To mount an Azure Data Lake Storage Gen2 filesystem or a folder inside it, use the following command:

Scala code:

val configs = Map(
  "fs.azure.account.auth.type" -> "OAuth",
  "fs.azure.account.oauth.provider.type" -> "org.apache.hadoop.fs.azurebfs.oauth2.ClientCredsTokenProvider",
  "fs.azure.account.oauth2.client.id" -> "<application-id>",
  "fs.azure.account.oauth2.client.secret" -> dbutils.secrets.get(scope = "<scope-name>", key = "<key-name-for-service-credential>"),
  "fs.azure.account.oauth2.client.endpoint" -> "https://login.microsoftonline.com/<directory-id>/oauth2/token")

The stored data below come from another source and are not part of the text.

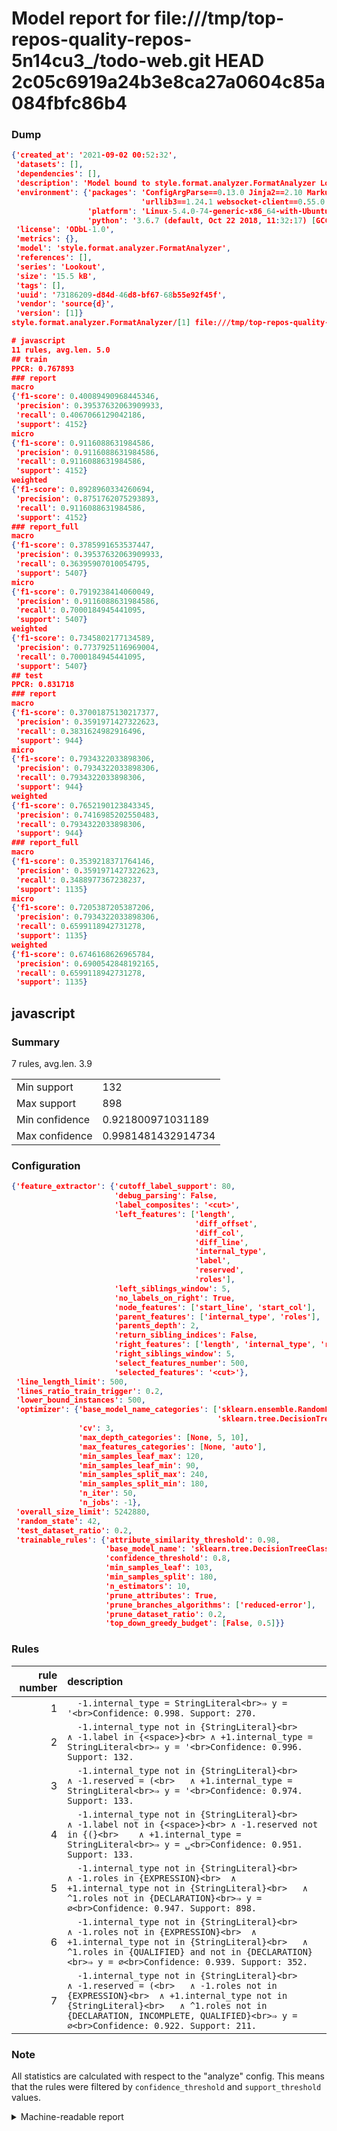 # Model report for file:///tmp/top-repos-quality-repos-5n14cu3_/todo-web.git HEAD 2c05c6919a24b3e8ca27a0604c85a084fbfc86b4

### Dump

```json
{'created_at': '2021-09-02 00:52:32',
 'datasets': [],
 'dependencies': [],
 'description': 'Model bound to style.format.analyzer.FormatAnalyzer Lookout analyzer.',
 'environment': {'packages': 'ConfigArgParse==0.13.0 Jinja2==2.10 MarkupSafe==1.1.1 PyStemmer==1.3.0 PyYAML==5.1 Pympler==0.5 SQLAlchemy==1.2.10 SQLAlchemy-Utils==0.33.3 asdf==2.3.2 bblfsh==2.12.7 boto==2.49.0 boto3==1.9.130 botocore==1.12.130 cachetools==2.0.1 certifi==2019.3.9 chardet==3.0.4 clint==0.5.1 docker==3.7.0 docker-pycreds==0.4.0 dulwich==0.19.11 grpcio==1.19.0 grpcio-tools==1.19.0 humanfriendly==4.16.1 humanize==0.5.1 idna==2.8 jmespath==0.9.4 jsonschema==2.6.0 lookout-sdk==0.4.1 lookout-sdk-ml==0.19.0 lookout-style==0.2.0 lz4==2.1.6 modelforge==0.12.1 numpy==1.16.2 packaging==19.0 pandas==0.22.0 pip==19.0.3 protobuf==3.7.0 psycopg2-binary==2.7.5 pygtrie==2.3 pyparsing==2.3.1 python-dateutil==2.8.0 python-igraph==0.7.1.post6 pytz==2019.1 requests==2.21.0 requirements-parser==0.2.0 scikit-learn==0.20.1 scikit-optimize==0.5.2 scipy==1.2.1 semantic-version==2.6.0 setuptools==40.8.0 six==1.12.0 smart-open==1.8.1 sourced-ml==0.8.2 spdx==2.5.0 stringcase==1.2.0 tabulate==0.8.2 tqdm==4.31.1 '
                             'urllib3==1.24.1 websocket-client==0.55.0 xxhash==1.3.0',
                 'platform': 'Linux-5.4.0-74-generic-x86_64-with-Ubuntu-18.04-bionic',
                 'python': '3.6.7 (default, Oct 22 2018, 11:32:17) [GCC 8.2.0]'},
 'license': 'ODbL-1.0',
 'metrics': {},
 'model': 'style.format.analyzer.FormatAnalyzer',
 'references': [],
 'series': 'Lookout',
 'size': '15.5 kB',
 'tags': [],
 'uuid': '73186209-d84d-46d8-bf67-68b55e92f45f',
 'vendor': 'source{d}',
 'version': [1]}
style.format.analyzer.FormatAnalyzer/[1] file:///tmp/top-repos-quality-repos-5n14cu3_/todo-web.git 2c05c6919a24b3e8ca27a0604c85a084fbfc86b4

# javascript
11 rules, avg.len. 5.0
## train
PPCR: 0.767893
### report
macro
{'f1-score': 0.40089490968445346,
 'precision': 0.39537632063909933,
 'recall': 0.4067066129042186,
 'support': 4152}
micro
{'f1-score': 0.9116088631984586,
 'precision': 0.9116088631984586,
 'recall': 0.9116088631984586,
 'support': 4152}
weighted
{'f1-score': 0.8928960334260694,
 'precision': 0.8751762075293893,
 'recall': 0.9116088631984586,
 'support': 4152}
### report_full
macro
{'f1-score': 0.3785991653537447,
 'precision': 0.39537632063909933,
 'recall': 0.36395907010054795,
 'support': 5407}
micro
{'f1-score': 0.7919238414060049,
 'precision': 0.9116088631984586,
 'recall': 0.7000184945441095,
 'support': 5407}
weighted
{'f1-score': 0.7345802177134589,
 'precision': 0.7737925116969004,
 'recall': 0.7000184945441095,
 'support': 5407}
## test
PPCR: 0.831718
### report
macro
{'f1-score': 0.37001875130217377,
 'precision': 0.3591971427322623,
 'recall': 0.3831624982916496,
 'support': 944}
micro
{'f1-score': 0.7934322033898306,
 'precision': 0.7934322033898306,
 'recall': 0.7934322033898306,
 'support': 944}
weighted
{'f1-score': 0.7652190123843345,
 'precision': 0.7416985202550483,
 'recall': 0.7934322033898306,
 'support': 944}
### report_full
macro
{'f1-score': 0.3539218371764146,
 'precision': 0.3591971427322623,
 'recall': 0.3488977367238237,
 'support': 1135}
micro
{'f1-score': 0.7205387205387206,
 'precision': 0.7934322033898306,
 'recall': 0.6599118942731278,
 'support': 1135}
weighted
{'f1-score': 0.6746168626965784,
 'precision': 0.6900542848192165,
 'recall': 0.6599118942731278,
 'support': 1135}
```

## javascript
### Summary
7 rules, avg.len. 3.9

| | |
|-|-|
|Min support|132|
|Max support|898|
|Min confidence|0.921800971031189|
|Max confidence|0.9981481432914734|

### Configuration

```json
{'feature_extractor': {'cutoff_label_support': 80,
                       'debug_parsing': False,
                       'label_composites': '<cut>',
                       'left_features': ['length',
                                         'diff_offset',
                                         'diff_col',
                                         'diff_line',
                                         'internal_type',
                                         'label',
                                         'reserved',
                                         'roles'],
                       'left_siblings_window': 5,
                       'no_labels_on_right': True,
                       'node_features': ['start_line', 'start_col'],
                       'parent_features': ['internal_type', 'roles'],
                       'parents_depth': 2,
                       'return_sibling_indices': False,
                       'right_features': ['length', 'internal_type', 'reserved', 'roles'],
                       'right_siblings_window': 5,
                       'select_features_number': 500,
                       'selected_features': '<cut>'},
 'line_length_limit': 500,
 'lines_ratio_train_trigger': 0.2,
 'lower_bound_instances': 500,
 'optimizer': {'base_model_name_categories': ['sklearn.ensemble.RandomForestClassifier',
                                              'sklearn.tree.DecisionTreeClassifier'],
               'cv': 3,
               'max_depth_categories': [None, 5, 10],
               'max_features_categories': [None, 'auto'],
               'min_samples_leaf_max': 120,
               'min_samples_leaf_min': 90,
               'min_samples_split_max': 240,
               'min_samples_split_min': 180,
               'n_iter': 50,
               'n_jobs': -1},
 'overall_size_limit': 5242880,
 'random_state': 42,
 'test_dataset_ratio': 0.2,
 'trainable_rules': {'attribute_similarity_threshold': 0.98,
                     'base_model_name': 'sklearn.tree.DecisionTreeClassifier',
                     'confidence_threshold': 0.8,
                     'min_samples_leaf': 103,
                     'min_samples_split': 180,
                     'n_estimators': 10,
                     'prune_attributes': True,
                     'prune_branches_algorithms': ['reduced-error'],
                     'prune_dataset_ratio': 0.2,
                     'top_down_greedy_budget': [False, 0.5]}}
```

### Rules

| rule number | description |
|----:|:-----|
| 1 | `  -1.internal_type = StringLiteral<br>⇒ y = '<br>Confidence: 0.998. Support: 270.` |
| 2 | `  -1.internal_type not in {StringLiteral}<br>	∧ -1.label in {<space>}<br>	∧ +1.internal_type = StringLiteral<br>⇒ y = '<br>Confidence: 0.996. Support: 132.` |
| 3 | `  -1.internal_type not in {StringLiteral}<br>	∧ -1.reserved = (<br>	∧ +1.internal_type = StringLiteral<br>⇒ y = '<br>Confidence: 0.974. Support: 133.` |
| 4 | `  -1.internal_type not in {StringLiteral}<br>	∧ -1.label not in {<space>}<br>	∧ -1.reserved not in {(}<br>	∧ +1.internal_type = StringLiteral<br>⇒ y = ␣<br>Confidence: 0.951. Support: 133.` |
| 5 | `  -1.internal_type not in {StringLiteral}<br>	∧ -1.roles in {EXPRESSION}<br>	∧ +1.internal_type not in {StringLiteral}<br>	∧ ^1.roles not in {DECLARATION}<br>⇒ y = ∅<br>Confidence: 0.947. Support: 898.` |
| 6 | `  -1.internal_type not in {StringLiteral}<br>	∧ -1.roles not in {EXPRESSION}<br>	∧ +1.internal_type not in {StringLiteral}<br>	∧ ^1.roles in {QUALIFIED} and not in {DECLARATION}<br>⇒ y = ∅<br>Confidence: 0.939. Support: 352.` |
| 7 | `  -1.internal_type not in {StringLiteral}<br>	∧ -1.reserved = (<br>	∧ -1.roles not in {EXPRESSION}<br>	∧ +1.internal_type not in {StringLiteral}<br>	∧ ^1.roles not in {DECLARATION, INCOMPLETE, QUALIFIED}<br>⇒ y = ∅<br>Confidence: 0.922. Support: 211.` |

### Note
All statistics are calculated with respect to the "analyze" config. This means that the rules were filtered by
`confidence_threshold` and `support_threshold` values.

<details>
    <summary>Machine-readable report</summary>
```json
{"javascript": {"avg_rule_len": 3.857142857142857, "max_conf": 0.9981481432914734, "max_support": 898, "min_conf": 0.921800971031189, "min_support": 132, "num_rules": 7}}
```
</details>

// Optionally, you can add <directory-name> to the source URI of your mount point.
dbutils.fs.mount(
  source = "abfss://<file-system-name>@<storage-account-name>.dfs.core.windows.net/",
  mountPoint = "/mnt/<mount-name>",
  extraConfigs = configs)

Python Code:

configs = {"fs.azure.account.auth.type": "OAuth",
           "fs.azure.account.oauth.provider.type": "org.apache.hadoop.fs.azurebfs.oauth2.ClientCredsTokenProvider",
           "fs.azure.account.oauth2.client.id": "<application-id>",
           "fs.azure.account.oauth2.client.secret": dbutils.secrets.get(scope = "<scope-name>", key = "<key-name-for-service-credential>"),
           "fs.azure.account.oauth2.client.endpoint": "https://login.microsoftonline.com/<directory-id>/oauth2/token"}

# Optionally, you can add <directory-name> to the source URI of your mount point.
dbutils.fs.mount(
  source = "abfss://<file-system-name>@<storage-account-name>.dfs.core.windows.net/",
  mount_point = "/mnt/<mount-name>",
  extra_configs = configs)

Reference: Error when reading data from ADLS Gen1/gen2 with Sparklyr and "Mount an Azure Data Lake Storage Gen2 account using a service principal and OAuth 2.0".